Katherine Simon ’15 is part of an Earlham legacy that stretches back through generations on her father’s side. Although she is one of many Quakers in her family to attend Earlham, she is the first Quaker Fellow and is part of the first generation of Quaker Fellows.
The Quaker Fellows Program grew out of a renewed effort to attract Quaker students to the College. Meant to prepare students to be agents of change in the world, the program focuses on spirituality, community and leadership development and targets students interested in Quakerism who are serious about serving as leaders in their communities, developing tools for social transformation and living a life grounded in spirit.
“Being a Quaker Fellow has allowed me to learn more about myself and apply that to my time at Earlham, in the world and at home,” says Simon. Yet, she has also found a support system within Quaker Fellows.
“We don’t see each other every day,” Simon explains, “but there’s a common thread between us.” The fellows are “from all the corners of Earlham” allowing her to bond with a pool of people with which she wouldn’t otherwise.
Simon applied her self-exploration to the world when she traveled to Jordan and joined Dozan Wa Awtar (Dozan), an international choir that emphasizes diversity and peace, which is one of the Quaker Testimonies. This experience was a factor in Simon’s decision to study Peace and Global Studies (PAGS), a major that allows her to explore the world with more of a Quaker perspective. Jordan became the obvious study abroad choice because she hopes to minor in Middle Eastern Studies and Arabic. It also made the most sense because the conflict in and around that area gave Simon the opportunity to explore diplomacy and non-profit work. Also while in Jordan, Simon completed Mellon-funded research about whether music could be an instrument for conflict resolution through her experiences and conversations with Dozan members.
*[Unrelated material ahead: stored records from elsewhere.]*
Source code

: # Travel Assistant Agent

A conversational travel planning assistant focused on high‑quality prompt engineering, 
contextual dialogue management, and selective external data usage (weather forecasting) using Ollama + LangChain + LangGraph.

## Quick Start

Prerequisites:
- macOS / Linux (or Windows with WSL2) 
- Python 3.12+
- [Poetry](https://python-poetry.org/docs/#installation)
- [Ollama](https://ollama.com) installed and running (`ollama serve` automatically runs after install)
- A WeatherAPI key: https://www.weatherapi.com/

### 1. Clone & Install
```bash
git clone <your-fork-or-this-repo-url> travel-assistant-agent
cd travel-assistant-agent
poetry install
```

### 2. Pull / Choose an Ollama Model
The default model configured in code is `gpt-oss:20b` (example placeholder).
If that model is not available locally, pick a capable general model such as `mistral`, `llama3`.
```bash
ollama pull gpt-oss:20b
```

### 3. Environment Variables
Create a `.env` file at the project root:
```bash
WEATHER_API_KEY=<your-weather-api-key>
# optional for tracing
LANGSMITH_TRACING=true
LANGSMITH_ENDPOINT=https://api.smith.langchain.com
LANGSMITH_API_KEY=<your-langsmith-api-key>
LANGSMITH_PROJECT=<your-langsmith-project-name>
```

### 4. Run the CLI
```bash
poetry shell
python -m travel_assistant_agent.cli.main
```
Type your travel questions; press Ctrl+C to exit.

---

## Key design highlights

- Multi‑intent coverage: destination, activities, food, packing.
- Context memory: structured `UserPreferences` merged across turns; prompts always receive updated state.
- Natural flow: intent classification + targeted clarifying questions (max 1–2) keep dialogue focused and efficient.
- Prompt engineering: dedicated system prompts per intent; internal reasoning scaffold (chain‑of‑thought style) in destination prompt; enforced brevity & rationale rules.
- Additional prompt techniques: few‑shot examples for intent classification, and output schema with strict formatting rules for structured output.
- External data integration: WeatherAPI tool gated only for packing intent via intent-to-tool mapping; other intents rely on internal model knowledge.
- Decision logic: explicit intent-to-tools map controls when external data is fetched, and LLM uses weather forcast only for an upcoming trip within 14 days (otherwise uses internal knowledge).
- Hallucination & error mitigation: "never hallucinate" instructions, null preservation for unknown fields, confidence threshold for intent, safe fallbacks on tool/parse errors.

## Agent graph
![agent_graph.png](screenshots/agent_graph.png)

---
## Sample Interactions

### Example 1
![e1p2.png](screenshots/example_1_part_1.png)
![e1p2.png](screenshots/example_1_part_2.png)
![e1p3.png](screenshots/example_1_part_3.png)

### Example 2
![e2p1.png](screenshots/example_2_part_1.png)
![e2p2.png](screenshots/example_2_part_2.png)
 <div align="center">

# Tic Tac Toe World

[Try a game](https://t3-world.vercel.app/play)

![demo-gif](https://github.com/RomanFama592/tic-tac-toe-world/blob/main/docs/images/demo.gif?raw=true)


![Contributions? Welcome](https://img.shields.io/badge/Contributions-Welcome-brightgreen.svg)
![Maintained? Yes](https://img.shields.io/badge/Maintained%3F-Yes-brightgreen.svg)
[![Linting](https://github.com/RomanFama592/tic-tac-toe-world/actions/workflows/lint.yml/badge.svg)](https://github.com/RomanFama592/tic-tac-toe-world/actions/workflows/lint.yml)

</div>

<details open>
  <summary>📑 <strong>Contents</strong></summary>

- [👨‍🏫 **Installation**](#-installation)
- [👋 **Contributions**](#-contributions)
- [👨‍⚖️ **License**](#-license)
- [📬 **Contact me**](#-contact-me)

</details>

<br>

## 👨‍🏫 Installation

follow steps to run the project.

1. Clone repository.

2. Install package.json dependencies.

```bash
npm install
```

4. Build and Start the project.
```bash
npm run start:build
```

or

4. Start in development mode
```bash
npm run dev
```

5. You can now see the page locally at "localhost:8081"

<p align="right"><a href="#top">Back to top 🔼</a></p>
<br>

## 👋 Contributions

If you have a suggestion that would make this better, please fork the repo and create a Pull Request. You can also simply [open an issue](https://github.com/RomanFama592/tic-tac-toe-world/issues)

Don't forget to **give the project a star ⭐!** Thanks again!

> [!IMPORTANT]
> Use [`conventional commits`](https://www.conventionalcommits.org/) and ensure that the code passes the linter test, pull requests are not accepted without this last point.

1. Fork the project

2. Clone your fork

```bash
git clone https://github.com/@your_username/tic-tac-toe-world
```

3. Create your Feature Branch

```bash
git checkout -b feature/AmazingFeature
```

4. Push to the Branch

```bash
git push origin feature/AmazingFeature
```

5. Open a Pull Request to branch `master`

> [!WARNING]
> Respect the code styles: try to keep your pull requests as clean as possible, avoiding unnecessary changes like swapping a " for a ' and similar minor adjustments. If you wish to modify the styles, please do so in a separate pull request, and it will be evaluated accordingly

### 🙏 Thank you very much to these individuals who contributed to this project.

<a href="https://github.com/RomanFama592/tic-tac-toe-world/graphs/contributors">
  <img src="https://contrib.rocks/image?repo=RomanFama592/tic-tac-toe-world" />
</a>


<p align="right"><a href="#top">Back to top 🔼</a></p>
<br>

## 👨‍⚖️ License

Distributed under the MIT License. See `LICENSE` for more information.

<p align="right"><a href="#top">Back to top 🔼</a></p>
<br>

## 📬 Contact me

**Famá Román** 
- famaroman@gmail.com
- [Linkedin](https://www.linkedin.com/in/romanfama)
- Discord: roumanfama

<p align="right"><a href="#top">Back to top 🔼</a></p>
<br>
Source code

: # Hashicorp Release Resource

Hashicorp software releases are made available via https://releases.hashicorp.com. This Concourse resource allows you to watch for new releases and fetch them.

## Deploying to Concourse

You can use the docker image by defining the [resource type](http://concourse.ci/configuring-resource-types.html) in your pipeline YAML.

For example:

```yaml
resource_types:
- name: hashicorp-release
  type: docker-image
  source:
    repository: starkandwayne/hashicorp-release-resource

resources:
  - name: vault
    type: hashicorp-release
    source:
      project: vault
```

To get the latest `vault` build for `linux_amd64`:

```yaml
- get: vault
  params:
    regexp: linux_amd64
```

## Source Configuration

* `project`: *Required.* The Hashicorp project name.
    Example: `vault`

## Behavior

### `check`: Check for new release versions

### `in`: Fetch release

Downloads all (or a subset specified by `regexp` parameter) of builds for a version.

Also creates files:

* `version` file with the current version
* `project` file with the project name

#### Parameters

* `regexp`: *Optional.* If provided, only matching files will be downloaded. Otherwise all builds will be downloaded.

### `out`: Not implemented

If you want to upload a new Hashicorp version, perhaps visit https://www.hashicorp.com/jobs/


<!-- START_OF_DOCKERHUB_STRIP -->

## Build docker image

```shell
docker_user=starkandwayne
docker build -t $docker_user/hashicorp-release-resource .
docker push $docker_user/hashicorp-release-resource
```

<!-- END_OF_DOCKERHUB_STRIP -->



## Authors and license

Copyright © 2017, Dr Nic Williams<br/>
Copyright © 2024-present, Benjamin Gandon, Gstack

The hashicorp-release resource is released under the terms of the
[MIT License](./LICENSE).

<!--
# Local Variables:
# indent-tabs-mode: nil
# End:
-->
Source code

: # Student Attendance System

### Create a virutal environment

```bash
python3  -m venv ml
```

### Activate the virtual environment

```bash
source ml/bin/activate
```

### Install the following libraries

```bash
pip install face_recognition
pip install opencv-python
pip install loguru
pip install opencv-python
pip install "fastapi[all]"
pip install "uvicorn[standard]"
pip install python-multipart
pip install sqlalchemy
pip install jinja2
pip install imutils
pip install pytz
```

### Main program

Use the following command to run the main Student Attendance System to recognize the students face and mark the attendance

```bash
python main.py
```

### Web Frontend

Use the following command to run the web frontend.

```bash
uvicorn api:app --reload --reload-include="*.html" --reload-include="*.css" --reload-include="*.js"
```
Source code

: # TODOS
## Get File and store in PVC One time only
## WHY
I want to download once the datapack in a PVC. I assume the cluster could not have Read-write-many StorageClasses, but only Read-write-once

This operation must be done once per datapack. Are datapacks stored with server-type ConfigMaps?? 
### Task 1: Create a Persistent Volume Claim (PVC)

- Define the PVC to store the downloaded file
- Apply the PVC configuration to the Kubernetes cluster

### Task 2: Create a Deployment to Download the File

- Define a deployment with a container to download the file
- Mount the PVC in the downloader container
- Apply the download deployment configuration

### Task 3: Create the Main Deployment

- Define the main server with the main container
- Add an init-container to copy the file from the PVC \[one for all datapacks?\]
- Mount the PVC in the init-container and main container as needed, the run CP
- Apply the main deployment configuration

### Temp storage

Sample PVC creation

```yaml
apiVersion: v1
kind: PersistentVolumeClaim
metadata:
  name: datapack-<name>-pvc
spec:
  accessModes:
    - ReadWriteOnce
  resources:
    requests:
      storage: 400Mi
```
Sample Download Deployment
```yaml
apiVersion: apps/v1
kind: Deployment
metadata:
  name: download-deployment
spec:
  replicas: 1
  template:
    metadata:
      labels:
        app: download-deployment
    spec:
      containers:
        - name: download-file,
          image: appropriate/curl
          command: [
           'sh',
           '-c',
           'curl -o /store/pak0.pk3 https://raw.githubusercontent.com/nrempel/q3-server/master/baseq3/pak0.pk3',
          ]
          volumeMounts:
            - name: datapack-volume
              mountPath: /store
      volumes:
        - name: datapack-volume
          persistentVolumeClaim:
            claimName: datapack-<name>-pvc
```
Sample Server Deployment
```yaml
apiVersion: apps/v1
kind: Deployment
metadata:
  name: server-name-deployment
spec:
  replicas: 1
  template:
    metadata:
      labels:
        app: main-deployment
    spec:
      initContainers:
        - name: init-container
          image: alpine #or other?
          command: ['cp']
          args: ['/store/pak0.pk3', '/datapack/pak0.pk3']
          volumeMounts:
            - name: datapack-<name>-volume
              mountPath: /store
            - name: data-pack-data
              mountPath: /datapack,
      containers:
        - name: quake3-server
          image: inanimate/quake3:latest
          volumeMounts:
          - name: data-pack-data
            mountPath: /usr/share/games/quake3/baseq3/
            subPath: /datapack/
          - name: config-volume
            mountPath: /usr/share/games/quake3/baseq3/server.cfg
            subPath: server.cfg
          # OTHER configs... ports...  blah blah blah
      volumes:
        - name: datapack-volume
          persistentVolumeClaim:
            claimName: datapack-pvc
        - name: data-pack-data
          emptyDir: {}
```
“Music can be a universal language that people can bond over,” she says. “You can come from different countries and different walks of life but if you sing or play an instrument, there’s a common passion.”
Simon has been very involved with the Quaker population on campus by being a Quaker Fellow, attending Earlham Young Friends (EYF) and co-convening Quaker House, one of Earlham’s theme houses. Quaker House strives to provide a space that allows for exploring Quakerism and what it means to the individual. All decisions are made through consensus, and students welcome people into their home for open worship and meals. Simon explains that it’s “a really warm and caring atmosphere which also includes some craziness and excitement.”
The Earlham Lens
Simon’s experiences as a Quaker Fellow and PAGS major have made her love Earlham. She says she knew she would enroll when she got “that feeling” you get from the right college. That feeling has lasted.
“There are so many things I love about Earlham,” she says, “I love the community you develop. I love Earlham’s campus. There are just so many places you can go to relax and be comfortable.”